At the conclusion of the investigation, complainant received a copy
of the investigative report and requested a hearing before an EEOC
Administrative Judge (AJ). In the agency's motion for a decision without
a hearing, the agency argued that complainant failed to prove that she
was a victim of discrimination, and that she failed to state a viable
claim of discrimination. The agency asserted that complainant had not
submitted any evidence of genuine issue or material fact that would
warrant an administrative hearing. Complainant did not provide any
evidence refuting the agency's motion.
Initially, the agency's motion for a decision without a hearing was
denied. However, after the completion of the Prehearing Conference, the
AJ reconsidered the motion and granted the agency's motion for a decision
on the record.

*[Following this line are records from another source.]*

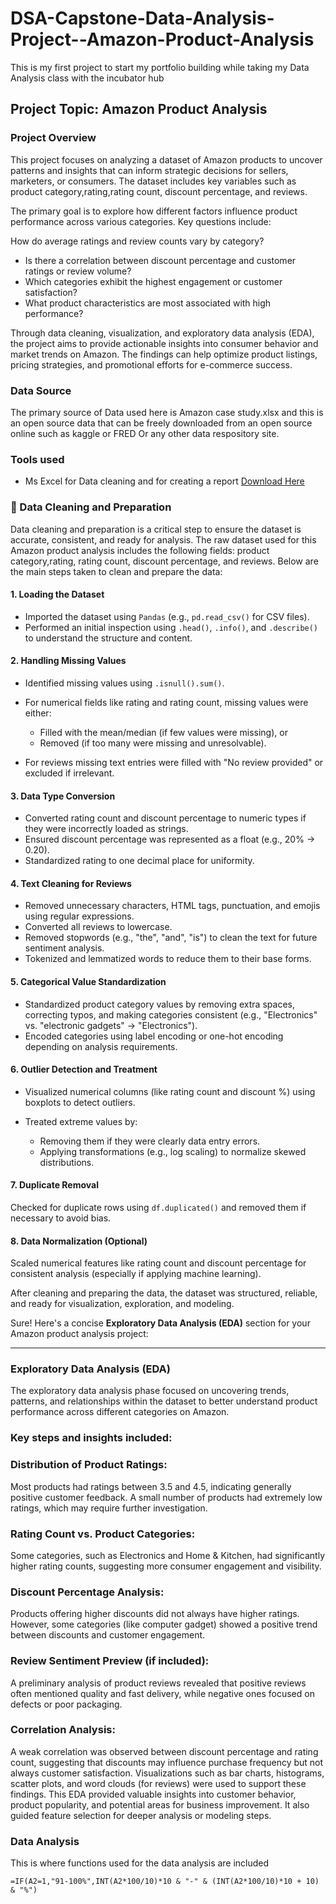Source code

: # DSA-Capstone-Data-Analysis-Project--Amazon-Product-Analysis
This is my first project to start my portfolio building while taking my Data Analysis class with the incubator hub

 ## Project Topic: Amazon Product Analysis

 ### Project Overview
This project focuses on analyzing a dataset of Amazon products to uncover patterns and insights that can inform strategic decisions for sellers, marketers, or consumers. The dataset includes key variables such as product category,rating,rating count, discount percentage, and reviews.

The primary goal is to explore how different factors influence product performance across various categories. Key questions include:

 How do average ratings and review counts vary by category?
 - Is there a correlation between discount percentage and customer ratings or review volume?
 - Which categories exhibit the highest engagement or customer satisfaction?
 - What product characteristics are most associated with high performance?

Through data cleaning, visualization, and exploratory data analysis (EDA), the project aims to provide actionable insights into consumer behavior and market trends on Amazon. The findings can help optimize product listings, pricing strategies, and promotional efforts for e-commerce success.

### Data Source
The primary source of Data used here is Amazon case study.xlsx and this is an open source data that can be freely downloaded from an open source online such as kaggle or FRED Or any other data respository site.

### Tools used
- Ms Excel for Data cleaning and for creating a report [Download Here](https://www.microsoft.com)


### 🧹 Data Cleaning and Preparation

Data cleaning and preparation is a critical step to ensure the dataset is accurate, consistent, and ready for analysis. The raw dataset used for this Amazon product analysis includes the following fields: product category,rating, rating count, discount percentage, and reviews. Below are the main steps taken to clean and prepare the data:

#### 1. Loading the Dataset

* Imported the dataset using `Pandas` (e.g., `pd.read_csv()` for CSV files).
* Performed an initial inspection using `.head()`, `.info()`, and `.describe()` to understand the structure and content.

#### 2. Handling Missing Values

* Identified missing values using `.isnull().sum()`.
* For numerical fields like rating and rating count, missing values were either:

  * Filled with the mean/median (if few values were missing), or
  * Removed (if too many were missing and unresolvable).
* For reviews missing text entries were filled with "No review provided" or excluded if irrelevant.

#### 3. Data Type Conversion

* Converted rating count and discount percentage to numeric types if they were incorrectly loaded as strings.
* Ensured discount percentage was represented as a float (e.g., 20% → 0.20).
* Standardized rating to one decimal place for uniformity.

#### 4. Text Cleaning for Reviews

* Removed unnecessary characters, HTML tags, punctuation, and emojis using regular expressions.
* Converted all reviews to lowercase.
* Removed stopwords (e.g., "the", "and", "is") to clean the text for future sentiment analysis.
* Tokenized and lemmatized words to reduce them to their base forms.


#### 5. Categorical Value Standardization

* Standardized product category values by removing extra spaces, correcting typos, and making categories consistent (e.g., "Electronics" vs. "electronic gadgets" → "Electronics").
* Encoded categories using label encoding or one-hot encoding depending on analysis requirements.

#### 6. Outlier Detection and Treatment

* Visualized numerical columns (like rating count and discount %) using boxplots to detect outliers.
* Treated extreme values by:

  * Removing them if they were clearly data entry errors.
  * Applying transformations (e.g., log scaling) to normalize skewed distributions.

#### 7. Duplicate Removal
Checked for duplicate rows using `df.duplicated()` and removed them if necessary to avoid bias.

#### 8. Data Normalization (Optional)
 Scaled numerical features like rating count and discount percentage for consistent analysis (especially if applying machine learning).

After cleaning and preparing the data, the dataset was structured, reliable, and ready for visualization, exploration, and modeling.

Sure! Here's a concise **Exploratory Data Analysis (EDA)** section for your Amazon product analysis project:

---

###  Exploratory Data Analysis (EDA)

The exploratory data analysis phase focused on uncovering trends, patterns, and relationships within the dataset to better understand product performance across different categories on Amazon.

### Key steps and insights included:

### Distribution of Product Ratings:
  Most products had ratings between 3.5 and 4.5, indicating generally positive customer feedback. A small number of products had extremely low ratings, which may require further investigation.

### Rating Count vs. Product Categories:
  Some categories, such as Electronics and Home & Kitchen, had significantly higher rating counts, suggesting more consumer engagement and visibility.

  ### Discount Percentage Analysis:
  Products offering higher discounts did not always have higher ratings. However, some categories (like computer gadget) showed a positive trend between discounts and customer engagement.

### Review Sentiment Preview (if included):
  A preliminary analysis of product reviews revealed that positive reviews often mentioned quality and fast delivery, while negative ones focused on defects or poor packaging.

  ### Correlation Analysis:
  A weak correlation was observed between discount percentage and rating count, suggesting that discounts may influence purchase frequency but not always customer satisfaction.
Visualizations such as bar charts, histograms, scatter plots, and word clouds (for reviews) were used to support these findings.
This EDA provided valuable insights into customer behavior, product popularity, and potential areas for business improvement. It also guided feature selection for deeper analysis or modeling steps.

### Data Analysis

This is where functions used for the data analysis are included

``` Excel
=IF(A2=1,"91-100%",INT(A2*100/10)*10 & "-" & (INT(A2*100/10)*10 + 10) & "%")

```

The AJ issued her decision, finding no discrimination
on the basis of complainant's sex (female). The AJ concluded that
complainant failed to establish a prima facie case of sex discrimination.
Specifically, the AJ found that complainant failed to demonstrate that
similarly situated employees not in complainant's protected classes were
treated differently under similar circumstances. In addition, the AJ
found that the complainant did not proffer any evidence to support an
inference of discrimination based on sex.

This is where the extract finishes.